【ならじょ Today36 号掲載】
工学部 数物科学専攻 物理学コース
【研究テーマ】素粒子論、場の量子論、弦理論、弦の場の理論
【研究テーマ】素粒子現象論,非摂動ダイナミクス,超弦理論,格子場の理論,素粒子論
―― 物理学コースではどのような教育?研究が行われていますか?
(高橋先生)素粒子のような小さなものから宇宙という大きなものまで、さらに宇宙の始まりから未来まで、ありとあらゆるものが物理学の対象となります。物理学コースにいるスタッフの研究分野は、この広範な物理学を比較的一様に覆っていると思います。物理学の基礎を身につけたあと、究めたい分野を研究できる教育が行われています。
―― 「素粒子」って何ですか?
(高橋先生)物質を構成する最も基本的な粒子、電子やニュートリノ等が素粒子とよばれています。光も光子とよばれる素粒子の集まりです。この世のあらゆるものから素粒子からできていると言っても過言ではありません。ただ、素粒子は粒子なのですが、それは素粒子の一側面を見ているに過ぎなくて、本質的には粒子と波という二つの性質を備えたものです。波のように広がって行き、捕まえると粒のように見える。それが素粒子で、素粒子が何かということを本当に理解するためには、量子力学の先にある場の量子論を理解する必要があります。

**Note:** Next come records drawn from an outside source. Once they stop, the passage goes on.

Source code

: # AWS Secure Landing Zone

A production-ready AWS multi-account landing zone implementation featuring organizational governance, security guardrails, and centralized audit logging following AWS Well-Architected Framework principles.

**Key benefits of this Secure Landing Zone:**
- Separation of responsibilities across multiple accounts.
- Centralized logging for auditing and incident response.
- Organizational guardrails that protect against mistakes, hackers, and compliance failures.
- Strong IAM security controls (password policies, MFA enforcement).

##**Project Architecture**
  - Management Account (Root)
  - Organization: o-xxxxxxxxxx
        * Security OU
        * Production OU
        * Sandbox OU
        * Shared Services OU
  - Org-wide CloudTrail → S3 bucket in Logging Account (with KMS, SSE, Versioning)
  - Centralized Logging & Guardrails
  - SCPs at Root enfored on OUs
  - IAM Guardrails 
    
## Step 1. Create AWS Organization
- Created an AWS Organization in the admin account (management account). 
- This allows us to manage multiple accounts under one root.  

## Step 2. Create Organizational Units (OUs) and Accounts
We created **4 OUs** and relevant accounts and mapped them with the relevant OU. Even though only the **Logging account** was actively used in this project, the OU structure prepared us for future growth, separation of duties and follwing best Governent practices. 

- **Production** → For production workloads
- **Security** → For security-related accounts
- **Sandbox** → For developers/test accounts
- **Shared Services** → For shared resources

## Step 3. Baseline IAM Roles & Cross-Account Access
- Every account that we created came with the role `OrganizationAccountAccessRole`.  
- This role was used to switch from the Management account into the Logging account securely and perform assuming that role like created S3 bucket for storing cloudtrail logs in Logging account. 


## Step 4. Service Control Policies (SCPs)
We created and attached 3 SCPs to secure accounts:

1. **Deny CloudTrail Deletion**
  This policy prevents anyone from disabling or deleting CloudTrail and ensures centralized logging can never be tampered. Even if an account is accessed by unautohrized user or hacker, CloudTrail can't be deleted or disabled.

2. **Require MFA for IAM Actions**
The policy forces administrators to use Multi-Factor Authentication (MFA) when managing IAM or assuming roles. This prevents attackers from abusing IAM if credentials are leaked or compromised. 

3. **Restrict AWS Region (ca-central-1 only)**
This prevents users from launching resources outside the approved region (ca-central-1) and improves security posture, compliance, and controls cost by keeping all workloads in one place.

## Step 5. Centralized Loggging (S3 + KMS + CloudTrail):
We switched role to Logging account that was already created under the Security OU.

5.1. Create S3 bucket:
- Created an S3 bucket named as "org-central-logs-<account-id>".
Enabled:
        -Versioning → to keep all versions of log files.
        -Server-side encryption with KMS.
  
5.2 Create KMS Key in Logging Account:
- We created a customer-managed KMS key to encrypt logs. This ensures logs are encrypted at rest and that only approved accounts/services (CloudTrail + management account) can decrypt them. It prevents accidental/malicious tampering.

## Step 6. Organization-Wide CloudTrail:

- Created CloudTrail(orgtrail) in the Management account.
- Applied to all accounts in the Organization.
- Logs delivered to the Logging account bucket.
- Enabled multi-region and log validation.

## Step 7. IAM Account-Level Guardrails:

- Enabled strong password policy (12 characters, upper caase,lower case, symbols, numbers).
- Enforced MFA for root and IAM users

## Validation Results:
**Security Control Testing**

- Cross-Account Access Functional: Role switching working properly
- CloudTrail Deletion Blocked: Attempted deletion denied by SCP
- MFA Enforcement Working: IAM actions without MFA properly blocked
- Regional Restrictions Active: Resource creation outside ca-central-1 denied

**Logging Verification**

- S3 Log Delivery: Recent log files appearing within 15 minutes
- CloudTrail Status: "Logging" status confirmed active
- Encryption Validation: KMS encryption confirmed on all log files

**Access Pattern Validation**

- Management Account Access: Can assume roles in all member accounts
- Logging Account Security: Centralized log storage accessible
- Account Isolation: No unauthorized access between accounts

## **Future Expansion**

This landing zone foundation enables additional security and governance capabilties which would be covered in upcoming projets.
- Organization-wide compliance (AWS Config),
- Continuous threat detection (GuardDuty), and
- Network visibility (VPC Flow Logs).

(大木先生)場の量子論では、粒子を宇宙や空間全体に拡がる一つの「場」だとして、そこから波のように形成されていく一つ一つの単位が素粒子であるといえます
―― 素粒子を研究する(=識る)ことで、何を識ることができますか?
(高橋先生)大げさかもしれませんが、私たちはどこから来たのか、何者か、どこへ行くのか、について識ることができます。素粒子を研究していると、あらゆる現象は素粒子がつくりだしていることがわかります。さらには、宇宙にはなぜこのような物質が存在するのか、なぜ宇宙は4次元なのか、そもそも物理法則が成り立っているのはなぜか、宇宙には終わりはあるのか等、私たちの存在について問い直すような問題が素粒子論では研究されています。
素粒子は、何種類もあって、それらに働く力は4種類あります。ところが、素粒子と力の違いは見かけ上のものであって、それらを区別しない法則、統一理論が背後にあることが50年ほど前にわかっています。この考え方を突き詰めると、素粒子と力に種類があるのは、一次元的な広がりをもった弦の振動の違いのためで、究極的には一本の弦だけが存在するという理論に辿り着きます。なぜ今あるような物理法則が成り立つのか、この理論はそれを説明する可能性を秘めており、世界中で研究されています。将来、素粒子でこの世のすべてがわかった、ということが起こるかもしれません。
―― 先生方は何をきっかけに素粒子論に興味を持ちましたか?
(高橋先生)小さなころから理科や図工が好きで、工作をしたり、電気分解の泡を見つめていたり、永久機関について考えたりすることが好きでした。そのような中で、中学のときに相対性理論について知り、物理への指向性が強くなっていたように思います。いろいろ本を読んでいくうちに、素粒子論という分野があることを知りました。面白かったのは、湯川秀樹、朝永振一郎等、素粒子論の黎明期に日本人が活躍していたことですかね。自分もやってみたいと漠然と思いましたね。ちなみに、先に話した統一理論の基礎や弦理論については、南部陽一郎先生が提唱されたもので、素粒子の種類については益川さん、小林さが予言をされました。ここで述べた方は全員ノーベル賞受賞者ですから、やっぱりすごいですよね。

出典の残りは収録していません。